TASK – Search the records below for the string "Both", and report each line that contains it.

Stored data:
-=-=-

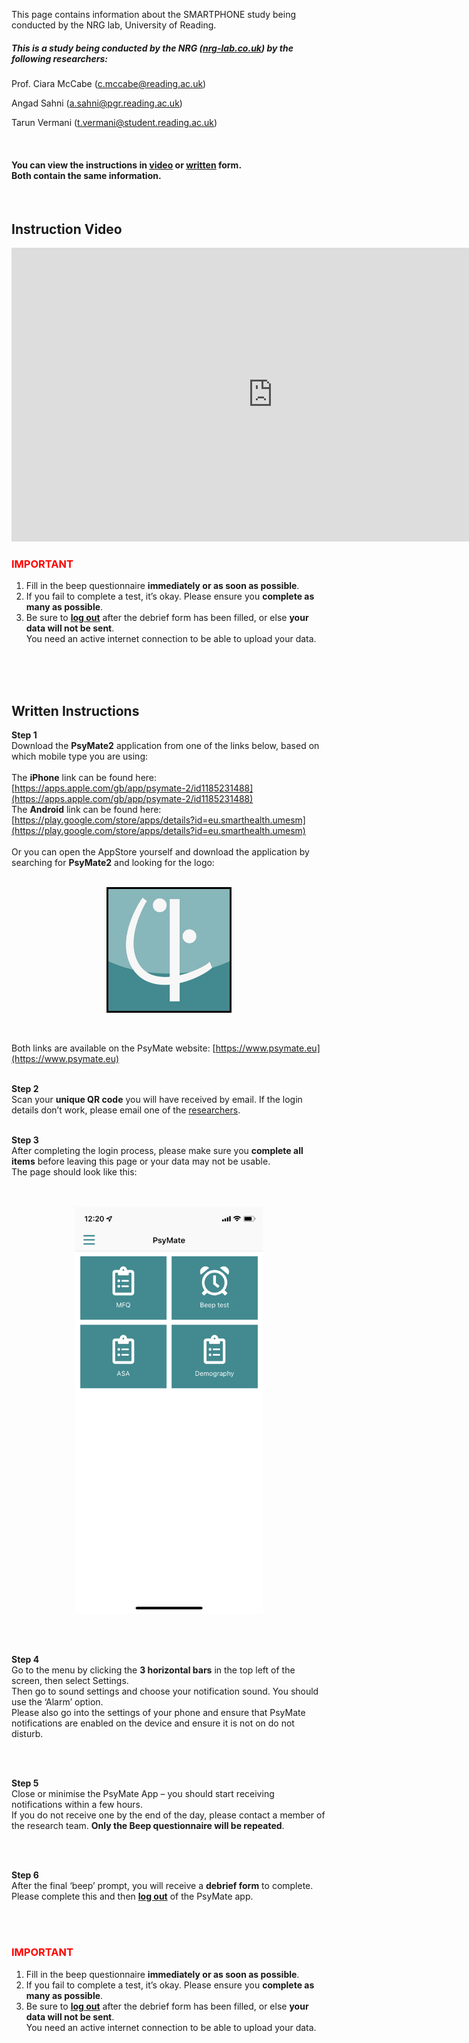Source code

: This page contains information about the SMARTPHONE study being conducted by the NRG lab, University of Reading. <br>

##### This is a study being conducted by the NRG ([nrg-lab.co.uk](https://www.nrg-lab.co.uk/)) by the following researchers:
Prof. Ciara McCabe (<a href="mailto:c.mccabe@reading.ac.uk">c.mccabe@reading.ac.uk</a>) 

Angad Sahni (<a href="mailto:a.sahni@pgr.reading.ac.uk">a.sahni@pgr.reading.ac.uk</a>) 

Tarun Vermani (<a href="mailto:t.vermani@student.reading.ac.uk">t.vermani@student.reading.ac.uk</a>)

<br>

#### You can view the instructions in [<u>video</u>](README.md#instruction-video) or [<u>written</u>](README.md#written-instructions) form. <br>Both contain the same information.

<br>

## Instruction Video

<iframe width="836" height="470" src="https://www.youtube.com/embed/AivE2o9IXr4" title="University of Reading || PsyMate2 || SMARTPHONE Study Instructions" frameborder="0" allow="accelerometer; autoplay; clipboard-write; encrypted-media; gyroscope; picture-in-picture" allowfullscreen></iframe>
<br>

<h3 style="color:red">IMPORTANT</h3>

1.	Fill in the beep questionnaire **immediately or as soon as possible**.
2.	If you fail to complete a test, it’s okay. Please ensure you **complete as many as possible**. 
3.	Be sure to <b><u>log out</u></b> after the debrief form has been filled, or else **your data will not be sent**.<br> You need an active internet connection to be able to upload your data.


<br>
<br>
<br>

## Written Instructions

**Step 1** <br>
Download the <b>PsyMate2</b> application from one of the links below, based on which mobile type you are using:<br><br>
The **iPhone** link can be found here: [https://apps.apple.com/gb/app/psymate-2/id1185231488](https://apps.apple.com/gb/app/psymate-2/id1185231488) <br>
The **Android** link can be found here: [https://play.google.com/store/apps/details?id=eu.smarthealth.umesm](https://play.google.com/store/apps/details?id=eu.smarthealth.umesm) <br><br>
Or you can open the AppStore yourself and download the application by searching for <b>PsyMate2</b> and looking for the logo:
<br>
<br>
<p align="center"> <img width="200" src="psymate.jpg" alt="psymate"> </p>
<br>

Both links are available on the PsyMate website: [https://www.psymate.eu](https://www.psymate.eu)
<br>
<br>

**Step 2**<br> 
Scan your **unique QR code** you will have received by email. If the login details don’t work, please email one of the [researchers](README.md#this-is-a-study-being-conducted-by-the-nrg-nrg-labcouk-by-the-following-researchers). 
<br>
<br>

**Step 3**<br>
After completing the login process, please make sure you **complete all items** before leaving this page or your data may not be usable.<br>
The page should look like this:  
<br>
<br>
<p align="center"> <img width="300" src="psymate2.png" alt="psymate2"> </p>
<br>
<br>

**Step 4** <br>
Go to the menu by clicking the **3 horizontal bars** in the top left of the screen, then select Settings.<br> Then go to sound settings and choose your notification sound. You should use the ‘Alarm’ option.<br>
Please also go into the settings of your phone and ensure that PsyMate notifications are enabled on the device and ensure it is not on do not disturb. 

<br>
<br>

**Step 5**<br> 
Close or minimise the PsyMate App – you should start receiving notifications within a few hours.<br> If you do not receive one by the end of the day, please contact a member of the research team. **Only the Beep questionnaire will be repeated**.

<br>
<br>

**Step 6**<br>
After the final ‘beep’ prompt, you will receive a **debrief form** to complete. Please complete this and then <b><u>log out</u></b> of the PsyMate app.

<br>
<br>

<h3 style="color:red">IMPORTANT</h3>

1.	Fill in the beep questionnaire **immediately or as soon as possible**.
2.	If you fail to complete a test, it’s okay. Please ensure you **complete as many as possible**. 
3.	Be sure to <b><u>log out</u></b> after the debrief form has been filled, or else **your data will not be sent**.<br> You need an active internet connection to be able to upload your data.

-=-=-

ANSWER BOX –
#### You can view the instructions in [<u>video</u>](README.md#instruction-video) or [<u>written</u>](README.md#written-instructions) form. <br>Both contain the same information.
Both links are available on the PsyMate website: [https://www.psymate.eu](https://www.psymate.eu)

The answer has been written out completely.